Из лесной гущи появился высокий худощавый юноша – известный на всю округу хулиган и забияка, родом из соседней деревни, волокущий за собой белокурую, постоянно улыбающуюся, девчонку. С виду они казались его ровесниками, ну, может быть, парень был на год-два старше.
– Чьих будешь?
– Отца с матерью…
– Фамилия у них есть?
– А как же… Потаповы мы!
– Куда идешь?
– Домой. В Мочалово.
– Откуда?
– Не видишь разве? – Михайло кивнул на удочку. – С озера!
– Тогда похвастай уловом! – Чужак, не дожидаясь разрешения, запустил руку в клепаное ведерце, в котором трепыхался добрый десяток карасей, и, выбрав самого жирного из них, протянул своей пассии.
Та завизжала от удовольствия и захлопала в ладоши.
– Славная ушица ждет нас сегодня! – пропищала она тонким голосочком.
Ее спутник тем временем перешел от слов к делу и, ухватившись крепкой рукой за дужку, попытался вырвать ведро из рук удачливого рыболова.
Да не тут-то было!
Потапов бросил наземь палку с намотанной на нее жилкой и принял воинственную позу.
– Не трожь! А то худо будет!
– Ой-ей-ей! Тоже мне – герой нашелся… Дай сюда рыбу! – угрожающе прошипел незнакомец. Но затеять драку не решился. В глазах подростка светилась такая отвага и непобедимая внутренняя сила, что наглец просто растерялся и не знал, как вести себя дальше.
А Миша поднял удилище и спокойно пошел домой протоптанной тропинкой…
Придя в себя…
Украинская ССР, Винницкая область.
Лагерь советских военнопленных высокого ранга «Проминент».
Ноябрь 1941 года
Командарм с трудом приподнял над нарами непослушное туловище и обвел взглядом отдельное помещение, в котором он находился уже несколько дней. Голова гудела немилосердно… Ныли посеченные осколками ноги. Но мозг работал. Уверенно и четко! Даже несмотря на контузию.
«Черт, как могло получиться, что я остался жив? Ведь шел же, сознательно шел на верную гибель. Без малейших, казалось бы, шансов на спасение…»
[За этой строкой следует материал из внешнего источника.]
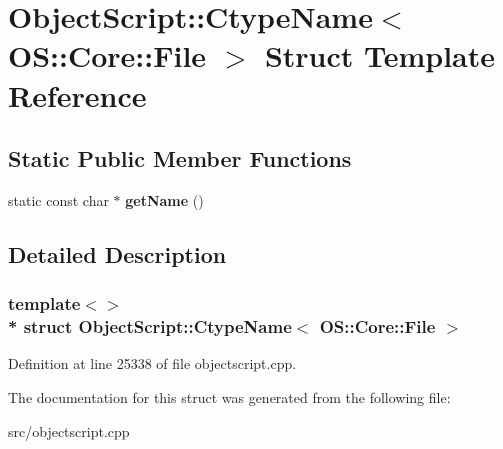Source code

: \hypertarget{struct_object_script_1_1_ctype_name_3_01_o_s_1_1_core_1_1_file_01_4}{}\section{Object\+Script\+:\+:Ctype\+Name$<$ OS\+:\+:Core\+:\+:File $>$ Struct Template Reference}
\label{struct_object_script_1_1_ctype_name_3_01_o_s_1_1_core_1_1_file_01_4}
\subsection*{Static Public Member Functions}
\begin{DoxyCompactItemize}
\item 
static const char $\ast$ {\bfseries get\+Name} ()\hypertarget{struct_object_script_1_1_ctype_name_3_01_o_s_1_1_core_1_1_file_01_4_ac3d5ba44a4ff585922443199586bb192}{}\label{struct_object_script_1_1_ctype_name_3_01_o_s_1_1_core_1_1_file_01_4_ac3d5ba44a4ff585922443199586bb192}

\end{DoxyCompactItemize}


\subsection{Detailed Description}
\subsubsection*{template$<$$>$\\*
struct Object\+Script\+::\+Ctype\+Name$<$ O\+S\+::\+Core\+::\+File $>$}



Definition at line 25338 of file objectscript.\+cpp.



The documentation for this struct was generated from the following file\+:\begin{DoxyCompactItemize}
\item 
src/objectscript.\+cpp\end{DoxyCompactItemize}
Последнее, что он помнил: окружение, озверелые фашисты, в упор палящие из автоматов по красноармейцам, которых он повел в рукопашную. На последний и решительный бой. Потом – свист, за ним – взрыв артиллерийского снаряда. Мощный, оглушительный… После чего – провал, потеря памяти…
Первый раз он пришел в себя в штабной землянке «Быстроходного Гейнца» – командира танковой группы вермахта по фамилии Гудериан, после успешной операции во Франции ставшего генерал-полковником.
Гейнц-Вильгельм угостил «коллегу» коньяком, ароматной американской сигарой и задал, на правах победителя, всего два вопроса.
Первый:
– Когда вы заметили у себя в тылу приближение моих танков?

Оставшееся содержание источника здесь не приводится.